1. Nike già prima del 1987 aveva provato a dare vita alla prima Air Max

Premessa, non stiamo parlando delle Air Max Zero. Nel 1978, Nike diede vita alle Air Tailwind, le prime scarpe della storia ad essere dotate della tecnologia Air ideata da Franklin Rudy nell’intersuola. Fin da subito però le idee del dipartimento di design e sviluppo tecnologico del brand di Beaverton erano chiare: far vedere agli atleti la tecnologia sulla quale correvano. Nel 1980, infatti, creando una sorta di ibrido con la tomaia delle Nike Mariah (utilizzate in pista da Alberto Salazar) e con una suola visibile completamente composta da poliuretano, provarono a creare la prima Air Max. Naturalmente l’esperimento fallì per via della fragilità della suola. L’idea poi fu ereditata da Tinker Hatfield che la portò in vita.

Franklin Rudy e la tecnologia Air

2. Il primo prototipo si chiamava Air Max 1 “Big Bubble”

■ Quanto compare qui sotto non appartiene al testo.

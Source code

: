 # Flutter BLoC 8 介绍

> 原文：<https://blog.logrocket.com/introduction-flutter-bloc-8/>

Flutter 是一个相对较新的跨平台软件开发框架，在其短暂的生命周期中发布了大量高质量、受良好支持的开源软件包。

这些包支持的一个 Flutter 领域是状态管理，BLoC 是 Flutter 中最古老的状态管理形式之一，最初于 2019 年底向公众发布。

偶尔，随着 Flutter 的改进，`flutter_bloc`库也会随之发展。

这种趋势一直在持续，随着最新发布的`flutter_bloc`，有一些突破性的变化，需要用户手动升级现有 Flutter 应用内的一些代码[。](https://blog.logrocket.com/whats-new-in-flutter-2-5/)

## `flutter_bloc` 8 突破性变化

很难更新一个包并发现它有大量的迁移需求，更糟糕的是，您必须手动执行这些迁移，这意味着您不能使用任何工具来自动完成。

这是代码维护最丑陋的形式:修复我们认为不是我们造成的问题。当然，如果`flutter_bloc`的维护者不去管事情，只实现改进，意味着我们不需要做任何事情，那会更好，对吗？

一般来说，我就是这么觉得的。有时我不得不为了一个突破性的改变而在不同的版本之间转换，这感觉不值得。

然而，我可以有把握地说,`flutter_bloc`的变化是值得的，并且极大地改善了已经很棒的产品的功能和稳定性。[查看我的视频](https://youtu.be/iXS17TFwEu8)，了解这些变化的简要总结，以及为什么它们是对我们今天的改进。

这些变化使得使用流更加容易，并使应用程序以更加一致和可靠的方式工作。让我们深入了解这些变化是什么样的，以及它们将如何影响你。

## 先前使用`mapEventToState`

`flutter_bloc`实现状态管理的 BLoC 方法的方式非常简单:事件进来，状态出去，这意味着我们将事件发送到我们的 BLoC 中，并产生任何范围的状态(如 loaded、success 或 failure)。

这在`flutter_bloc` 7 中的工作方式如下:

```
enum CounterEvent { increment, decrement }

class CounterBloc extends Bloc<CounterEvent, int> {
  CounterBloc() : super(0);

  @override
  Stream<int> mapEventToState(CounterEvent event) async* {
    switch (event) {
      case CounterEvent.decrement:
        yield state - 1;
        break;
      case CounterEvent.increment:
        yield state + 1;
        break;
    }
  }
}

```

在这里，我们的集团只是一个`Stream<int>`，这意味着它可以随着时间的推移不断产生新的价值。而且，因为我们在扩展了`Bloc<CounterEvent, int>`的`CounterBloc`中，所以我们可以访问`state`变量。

Quasi tutti riconoscono il 1987 come l’anno 0 delle Air Max 1, ma forse non tutti sanno dell’esistenza di un primo sample datato 1986. Nel 1981 Nike assunse il giovane Tinker Hatfield come architetto per progettare alcuni edifici del campus dell’Oregon. Il passo da architetto a designer di scarpe da running fu davvero breve. Così nel 1985 Tinker si mise a progettare quella che sarebbe passata alla storia come la prima scarpa ad essere dotata di un’unità Air visibile. Il progetto fu guidato da Mark Parker, che all’epoca era il Footwear Developer di Nike. Dopo alcuni esperimenti “fallimentari”, nel 1986 ci si avvicinò finalmente al risultato finale. Fra i tanti sample prodotti, infatti, vi era la Air Max 1 “Big Bubble”, denominata così per via della sua enorme bolla d’aria presente nell’intersuola.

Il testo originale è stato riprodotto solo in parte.